Exercise details: Whenever the string "virgola" appears in a line below, please copy the line out.

--- START ---

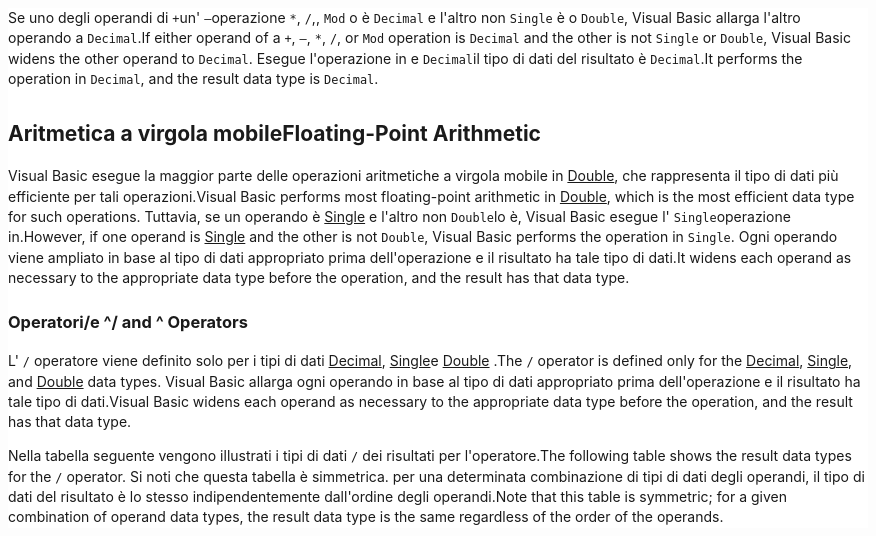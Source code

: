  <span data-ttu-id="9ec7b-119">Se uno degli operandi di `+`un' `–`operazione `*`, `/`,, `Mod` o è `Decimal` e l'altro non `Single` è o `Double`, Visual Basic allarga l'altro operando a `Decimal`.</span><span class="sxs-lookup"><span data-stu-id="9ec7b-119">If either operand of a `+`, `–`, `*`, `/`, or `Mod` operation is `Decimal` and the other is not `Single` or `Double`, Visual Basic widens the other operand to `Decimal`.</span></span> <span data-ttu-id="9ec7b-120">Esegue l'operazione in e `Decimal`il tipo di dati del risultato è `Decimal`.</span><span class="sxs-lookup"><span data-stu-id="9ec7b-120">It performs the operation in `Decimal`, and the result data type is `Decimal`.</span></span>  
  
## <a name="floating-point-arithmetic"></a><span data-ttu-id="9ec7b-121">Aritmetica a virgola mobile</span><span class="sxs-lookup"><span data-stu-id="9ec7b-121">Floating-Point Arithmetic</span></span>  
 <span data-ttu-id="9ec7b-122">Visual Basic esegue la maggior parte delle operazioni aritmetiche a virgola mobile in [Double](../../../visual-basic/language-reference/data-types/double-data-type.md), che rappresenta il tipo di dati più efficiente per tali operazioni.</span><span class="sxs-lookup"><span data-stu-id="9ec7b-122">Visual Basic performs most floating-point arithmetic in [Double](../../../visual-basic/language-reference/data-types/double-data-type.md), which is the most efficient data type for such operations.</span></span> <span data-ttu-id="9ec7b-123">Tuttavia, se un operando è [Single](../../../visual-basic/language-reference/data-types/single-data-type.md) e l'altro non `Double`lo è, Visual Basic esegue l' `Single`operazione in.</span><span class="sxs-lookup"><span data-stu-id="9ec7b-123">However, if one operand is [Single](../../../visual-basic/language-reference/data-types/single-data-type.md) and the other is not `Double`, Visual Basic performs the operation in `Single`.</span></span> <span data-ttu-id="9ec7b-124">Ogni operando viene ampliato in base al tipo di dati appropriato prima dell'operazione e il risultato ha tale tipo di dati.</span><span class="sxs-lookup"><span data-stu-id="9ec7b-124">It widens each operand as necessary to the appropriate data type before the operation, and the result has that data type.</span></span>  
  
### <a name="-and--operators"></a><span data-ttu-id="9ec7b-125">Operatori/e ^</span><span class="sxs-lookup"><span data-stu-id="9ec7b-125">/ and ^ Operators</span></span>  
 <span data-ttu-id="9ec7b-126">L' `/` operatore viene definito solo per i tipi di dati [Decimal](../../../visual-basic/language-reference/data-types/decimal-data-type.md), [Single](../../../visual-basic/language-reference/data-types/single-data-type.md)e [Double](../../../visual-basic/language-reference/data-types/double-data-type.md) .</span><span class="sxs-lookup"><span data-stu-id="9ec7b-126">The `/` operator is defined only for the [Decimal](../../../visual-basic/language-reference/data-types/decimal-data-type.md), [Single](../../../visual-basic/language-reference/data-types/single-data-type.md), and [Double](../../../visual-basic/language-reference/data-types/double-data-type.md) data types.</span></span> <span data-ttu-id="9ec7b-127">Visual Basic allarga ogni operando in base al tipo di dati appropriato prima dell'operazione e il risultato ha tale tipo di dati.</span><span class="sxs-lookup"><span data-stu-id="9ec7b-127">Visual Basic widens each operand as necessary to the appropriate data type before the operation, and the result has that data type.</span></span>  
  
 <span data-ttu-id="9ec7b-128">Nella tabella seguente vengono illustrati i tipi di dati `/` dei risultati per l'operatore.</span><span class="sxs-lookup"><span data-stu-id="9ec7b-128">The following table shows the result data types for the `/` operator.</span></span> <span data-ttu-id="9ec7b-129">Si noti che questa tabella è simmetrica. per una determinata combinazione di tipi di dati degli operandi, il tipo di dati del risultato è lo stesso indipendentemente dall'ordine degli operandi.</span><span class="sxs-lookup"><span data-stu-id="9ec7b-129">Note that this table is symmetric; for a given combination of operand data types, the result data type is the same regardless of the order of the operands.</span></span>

--- END ---
--- START ---

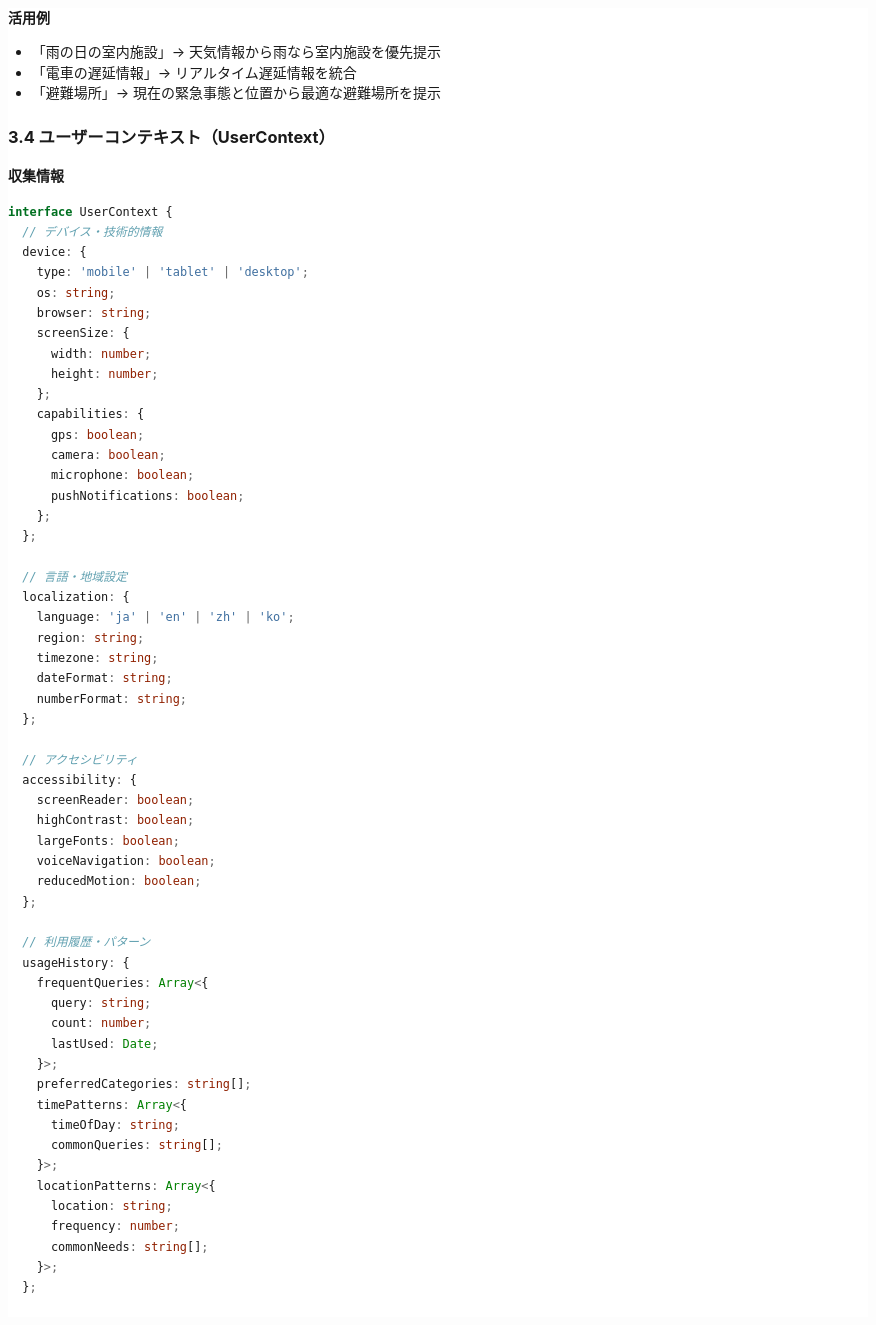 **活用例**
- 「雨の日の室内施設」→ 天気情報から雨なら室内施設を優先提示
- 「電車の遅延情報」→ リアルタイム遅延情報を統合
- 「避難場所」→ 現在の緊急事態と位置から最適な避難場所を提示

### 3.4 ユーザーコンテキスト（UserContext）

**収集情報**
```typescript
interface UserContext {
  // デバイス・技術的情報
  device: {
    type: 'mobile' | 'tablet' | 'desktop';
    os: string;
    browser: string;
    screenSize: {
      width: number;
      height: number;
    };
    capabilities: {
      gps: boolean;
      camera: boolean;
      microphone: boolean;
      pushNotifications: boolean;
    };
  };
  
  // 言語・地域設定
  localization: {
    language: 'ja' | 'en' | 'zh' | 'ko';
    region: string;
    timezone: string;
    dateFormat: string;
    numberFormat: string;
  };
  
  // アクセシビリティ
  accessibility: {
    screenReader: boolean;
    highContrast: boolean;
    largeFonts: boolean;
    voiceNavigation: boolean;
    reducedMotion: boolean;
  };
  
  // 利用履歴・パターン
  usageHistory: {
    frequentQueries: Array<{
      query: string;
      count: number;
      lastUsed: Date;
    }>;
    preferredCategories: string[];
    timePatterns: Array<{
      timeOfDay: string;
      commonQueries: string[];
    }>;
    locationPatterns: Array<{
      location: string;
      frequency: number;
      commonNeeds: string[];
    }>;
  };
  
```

--- END ---

Result for this task:
## <a name="floating-point-arithmetic"></a><span data-ttu-id="9ec7b-121">Aritmetica a virgola mobile</span><span class="sxs-lookup"><span data-stu-id="9ec7b-121">Floating-Point Arithmetic</span></span>  
 <span data-ttu-id="9ec7b-122">Visual Basic esegue la maggior parte delle operazioni aritmetiche a virgola mobile in [Double](../../../visual-basic/language-reference/data-types/double-data-type.md), che rappresenta il tipo di dati più efficiente per tali operazioni.</span><span class="sxs-lookup"><span data-stu-id="9ec7b-122">Visual Basic performs most floating-point arithmetic in [Double](../../../visual-basic/language-reference/data-types/double-data-type.md), which is the most efficient data type for such operations.</span></span> <span data-ttu-id="9ec7b-123">Tuttavia, se un operando è [Single](../../../visual-basic/language-reference/data-types/single-data-type.md) e l'altro non `Double`lo è, Visual Basic esegue l' `Single`operazione in.</span><span class="sxs-lookup"><span data-stu-id="9ec7b-123">However, if one operand is [Single](../../../visual-basic/language-reference/data-types/single-data-type.md) and the other is not `Double`, Visual Basic performs the operation in `Single`.</span></span> <span data-ttu-id="9ec7b-124">Ogni operando viene ampliato in base al tipo di dati appropriato prima dell'operazione e il risultato ha tale tipo di dati.</span><span class="sxs-lookup"><span data-stu-id="9ec7b-124">It widens each operand as necessary to the appropriate data type before the operation, and the result has that data type.</span></span>  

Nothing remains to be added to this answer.